1. Remove the foil cap. Use the blade on your corkscrew or a paring knife to cut the foil just below the glass lip. Alternatively, you can also just pull off the entire foil capsule with your hands.
2. Insert the wine opener (see “A Trusty Wine Opener,” page 15) and gently extract the cork.
Note: If you’ve got a wine with a screw cap, skip steps 1 and 2 and simply twist the top for the ahhh . . . snap of freshness.
1. Make sure it is well chilled. Too-warm wines will explode with froth when you pop the cork.
2. Remove the foil. Carefully untwist and loosen, but do not remove the wire cage. (It will help you keep your grip on the cork.) Make sure you keep your dominant thumb on the cork.
3. Keep a cloth napkin handy. While holding your thumb on the top of the cork—and pointing that cork away from anything or anyone—wrap the rest of your fingers on your dominant hand around the body of the cork and hold it in place with gentle pressure, as you twist the bottle with your other hand. You want the cork to emerge slowly and carefully. Contrary to popular belief, a loud pop is not desirable; the sign of a properly opened bottle is a gentle sigh. Pssssst. I love that sound.
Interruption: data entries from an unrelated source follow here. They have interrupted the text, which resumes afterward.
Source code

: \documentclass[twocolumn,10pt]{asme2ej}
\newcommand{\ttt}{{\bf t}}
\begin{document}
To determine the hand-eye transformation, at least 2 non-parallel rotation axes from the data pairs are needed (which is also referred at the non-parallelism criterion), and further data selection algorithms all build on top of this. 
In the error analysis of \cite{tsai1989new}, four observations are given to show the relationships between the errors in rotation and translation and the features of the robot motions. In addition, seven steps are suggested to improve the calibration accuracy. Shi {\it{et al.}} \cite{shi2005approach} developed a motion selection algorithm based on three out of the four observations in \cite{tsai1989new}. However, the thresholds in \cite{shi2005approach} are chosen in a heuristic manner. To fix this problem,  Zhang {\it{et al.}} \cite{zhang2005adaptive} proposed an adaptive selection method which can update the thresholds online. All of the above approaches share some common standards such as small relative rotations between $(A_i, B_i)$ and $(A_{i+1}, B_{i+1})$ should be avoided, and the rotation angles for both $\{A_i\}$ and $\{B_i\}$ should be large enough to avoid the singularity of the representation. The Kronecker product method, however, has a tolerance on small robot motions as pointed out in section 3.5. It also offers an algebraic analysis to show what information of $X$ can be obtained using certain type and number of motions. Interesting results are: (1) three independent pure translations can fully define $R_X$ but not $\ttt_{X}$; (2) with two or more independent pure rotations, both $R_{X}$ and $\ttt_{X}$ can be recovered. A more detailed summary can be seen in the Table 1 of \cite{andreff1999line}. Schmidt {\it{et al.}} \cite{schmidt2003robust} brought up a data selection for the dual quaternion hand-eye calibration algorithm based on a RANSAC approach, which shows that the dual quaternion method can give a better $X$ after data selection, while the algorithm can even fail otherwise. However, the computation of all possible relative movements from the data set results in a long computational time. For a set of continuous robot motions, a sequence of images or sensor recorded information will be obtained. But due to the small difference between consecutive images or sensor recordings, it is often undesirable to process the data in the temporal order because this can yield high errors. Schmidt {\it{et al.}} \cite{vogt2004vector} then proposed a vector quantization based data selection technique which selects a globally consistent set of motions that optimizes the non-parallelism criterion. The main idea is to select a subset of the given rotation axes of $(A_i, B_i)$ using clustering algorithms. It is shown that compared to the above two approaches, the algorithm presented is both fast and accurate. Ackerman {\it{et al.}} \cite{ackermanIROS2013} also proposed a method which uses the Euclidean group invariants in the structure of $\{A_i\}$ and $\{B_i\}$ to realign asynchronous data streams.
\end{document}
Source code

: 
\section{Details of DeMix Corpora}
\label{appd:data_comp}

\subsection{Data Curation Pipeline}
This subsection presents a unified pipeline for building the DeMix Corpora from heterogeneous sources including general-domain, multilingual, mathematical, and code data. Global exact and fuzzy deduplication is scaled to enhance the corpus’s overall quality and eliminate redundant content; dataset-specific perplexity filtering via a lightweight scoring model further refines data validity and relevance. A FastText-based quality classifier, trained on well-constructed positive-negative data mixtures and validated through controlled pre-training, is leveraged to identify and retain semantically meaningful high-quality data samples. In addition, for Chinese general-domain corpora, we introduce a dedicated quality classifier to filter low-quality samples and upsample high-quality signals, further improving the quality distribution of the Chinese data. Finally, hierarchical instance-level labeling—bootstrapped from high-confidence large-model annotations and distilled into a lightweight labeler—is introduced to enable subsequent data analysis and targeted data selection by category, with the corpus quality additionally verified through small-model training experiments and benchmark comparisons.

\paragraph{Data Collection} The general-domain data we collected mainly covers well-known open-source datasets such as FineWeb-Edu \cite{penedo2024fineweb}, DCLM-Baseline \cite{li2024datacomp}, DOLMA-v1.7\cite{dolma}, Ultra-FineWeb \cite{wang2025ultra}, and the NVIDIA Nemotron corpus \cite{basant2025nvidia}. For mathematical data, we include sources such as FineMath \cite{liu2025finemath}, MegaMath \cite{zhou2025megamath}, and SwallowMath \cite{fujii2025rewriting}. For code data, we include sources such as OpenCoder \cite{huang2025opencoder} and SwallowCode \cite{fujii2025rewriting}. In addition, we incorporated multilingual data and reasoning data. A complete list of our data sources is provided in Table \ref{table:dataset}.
Did You Know? The average bottle of Champagne contains ninety pounds of pent-up pressure. That’s why it is imperative that you not point the cork end at any person or fragile object while you’re opening. You could do some major damage.
Oxygen can be wine’s evil nemesis. But a little oxygen exposure when you first open a wine—especially a big, tannic wine—softens the wine’s hard edges and makes it palate-friendly faster. Using a decanter to aerate, or let the wine breathe, is a larger-scale version of swirling wine in your glass.
It’s a misbelief that simply opening a bottle and letting it sit on the counter is satisfactory to let a wine breathe. Only about a quarter-size surface area is exposed to oxygen when it sits in an open bottle. Instead, use a decanter or other wide-bottomed vessel you can easily pour out of again (a pitcher or vase will do) or pour small pours into wineglasses and start swirling.
Decanting wine might seem ostentatious, a relic of a more formal time, but there are several instances when it really comes in handy.
1. An Unruly Young Red
Young red wines with brawny tannins can really benefit from a few minutes of aeration. Oxygen smooths out the rough edges of the wine, making it taste softer and more seamless when it hits your mouth. Usually about thirty minutes does the trick.
2. A Dirty Old Wine
Over the course of many years, some wines, especially those that are unfiltered, create sediment—dark floating flakes of precipitated tannin and pigment. Although consuming it is harmless, you probably don’t want sediment in your glass because it tastes bitter and clouds up your wine. Grits are good; grit in your wine is not.
Separating wine from sediment is simple. Slowly, carefully, pour wine from the bottle into a decanter. Stop pouring when you start to see sediment, and toss those last few tablespoons of sediment-soaked wine out with the bottle.
3. Warming Up a Too-Cold Red
If a red wine seems a bit too chilly to drink, let it warm up in the decanter for a few minutes.
4. Foreplay
Like lighting candles and putting on just the right music, decanting can set the mood, and will typically invite veneration for a special bottle of vino.